Archive for the ‘Coin Collecting’ Category

To Coin a Collection

Sunday, January 22nd, 2012

We’re now four years past the end of the George Washington U.S. State commemorative quarters.  I still haven’t found a circulated 2008-P Idaho.  I’m trying hard not to buy a mint set just to get that one coin, it would be the only one of the entire collection that wasn’t circulated.  I suppose I’ll keep waiting and sifting through my loose change.

On a positive note, I finally learned how to tell the difference between the various 1982 pennies! Small victories (or maybe very small victories) keep me going; almost like that one great golf shot I make one time every round that brings me back for another round another time.

Next weekend perhaps I’ll tackle the ol’ 1970 small date/large date pennies.  That’d be comparable to that one time I hit a straight shot about 200 yards off the fairway with a 2-iron! Actually, considering I hit that shot 200 yards when I only had 150 yards left to go on the dog-leg, well, maybe figuring out that date-thing would be even better? Or maybe I’ve created a really bad simile with the penny-dating/2-iron? I mean, for one thing, why on earth did I have a 2 iron in the first place? A 1970 penny everyone can understand.  But a 2-iron?

New Coins

Sunday, September 24th, 2006

    There are a few relatively new issues from the U.S. Mint I thought worthy of a short discussion.  The first was the 2006 American Buffalo one-ounce gold, the second was the American Eagle 20th Anniversary set. 
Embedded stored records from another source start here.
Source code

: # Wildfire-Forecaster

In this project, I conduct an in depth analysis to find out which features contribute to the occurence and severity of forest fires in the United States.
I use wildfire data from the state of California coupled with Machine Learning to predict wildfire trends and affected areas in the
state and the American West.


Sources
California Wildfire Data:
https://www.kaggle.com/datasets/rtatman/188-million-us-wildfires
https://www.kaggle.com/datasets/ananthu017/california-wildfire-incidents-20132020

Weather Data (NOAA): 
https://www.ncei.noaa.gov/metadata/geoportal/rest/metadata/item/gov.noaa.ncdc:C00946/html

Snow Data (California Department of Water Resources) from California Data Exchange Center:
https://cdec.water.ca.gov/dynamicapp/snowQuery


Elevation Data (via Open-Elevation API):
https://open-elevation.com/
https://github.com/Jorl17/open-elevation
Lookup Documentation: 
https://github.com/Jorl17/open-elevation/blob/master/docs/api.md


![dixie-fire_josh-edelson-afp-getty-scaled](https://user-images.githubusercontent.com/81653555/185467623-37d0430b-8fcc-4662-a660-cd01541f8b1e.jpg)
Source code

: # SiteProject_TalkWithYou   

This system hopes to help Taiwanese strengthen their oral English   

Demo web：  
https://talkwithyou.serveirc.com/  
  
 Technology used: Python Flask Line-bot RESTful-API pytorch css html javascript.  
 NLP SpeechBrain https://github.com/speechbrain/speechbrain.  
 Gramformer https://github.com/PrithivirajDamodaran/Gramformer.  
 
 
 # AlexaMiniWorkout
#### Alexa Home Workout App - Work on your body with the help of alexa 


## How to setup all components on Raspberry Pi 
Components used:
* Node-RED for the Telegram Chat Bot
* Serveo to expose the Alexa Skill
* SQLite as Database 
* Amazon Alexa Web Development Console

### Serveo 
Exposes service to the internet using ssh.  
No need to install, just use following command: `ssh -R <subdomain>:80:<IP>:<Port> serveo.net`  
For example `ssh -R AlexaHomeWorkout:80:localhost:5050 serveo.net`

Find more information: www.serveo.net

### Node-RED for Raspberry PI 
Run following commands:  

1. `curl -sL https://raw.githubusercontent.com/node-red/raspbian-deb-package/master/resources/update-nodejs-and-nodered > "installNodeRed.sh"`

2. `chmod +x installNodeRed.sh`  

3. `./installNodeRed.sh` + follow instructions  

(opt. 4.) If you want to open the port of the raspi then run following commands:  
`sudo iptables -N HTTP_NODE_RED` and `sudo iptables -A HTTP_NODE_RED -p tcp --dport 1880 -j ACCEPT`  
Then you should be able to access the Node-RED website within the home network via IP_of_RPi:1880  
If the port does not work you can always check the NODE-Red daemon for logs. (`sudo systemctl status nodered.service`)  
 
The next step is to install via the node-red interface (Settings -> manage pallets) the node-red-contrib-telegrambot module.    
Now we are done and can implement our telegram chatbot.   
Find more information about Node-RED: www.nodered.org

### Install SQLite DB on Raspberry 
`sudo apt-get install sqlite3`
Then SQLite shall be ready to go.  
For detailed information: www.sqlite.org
    After missing the 2001 Silver Buffalo at offering time and price and continually underbidding for them on eBay, I finally found a couple at a coin shop and paid about six times their issue price earlier this year.  So when the Mint offered what I thought would be a repeat performance, this time with a gold version, I snapped it up immediately.  Unfortunately, where the 2001 Silver Buffaloes had sold out within about a week after first offering, I see that the 2006 Gold Buffaloes are still available at the Mint almost two months afterward.  This doesn’t bode well for future price appreciation.  On the other hand, gold itself has gone way down from it’s 52-week high of about $730 in May 2006, so it’s possibly not being viewed as a good intrinsic investment.  But if that’s the case, that doesn’t completely explain what happened with the new Eagle sets.

    Now, the 2006 20th Anniversary American Eagle sets come in three varieties.  The Silver set and the one-silver-one-gold sets are still in stock at the mint.  The one that I didn’t order (because I couldn’t afford the $2,610.00 price tag without the help of plastic platinum) is the three-gold-coin set.  I presume this one sold out so quickly because the third coin is reverse proof.  According to the Mint, it’s the first time the gold Eagle has ever been offered in reverse proof.  Frankly, I don’t think I’ve ever heard of a reverse proof coin at all.  In any case, there will be 10,000 of them floating around out there, and I can almost guarantee they’ll show up on eBay for way more than $850 each!

    Since the rest of the commemorative coins I’ve bought haven’t budged the way the 2001 Buffalo did, I will probably have to rethink my strategy of purchasing at least five of each commemorative issue.  That way maybe I’ll have the cash to grab the next enormously expensive but rare issue (like the 20th Anniversary Eagle 3-Gold Coin Set!). 

    I wish I had more time to check out the other mints of the world.  I haven’t been to the Canadian, Austrian, French, or UK Mint sites in at least a year.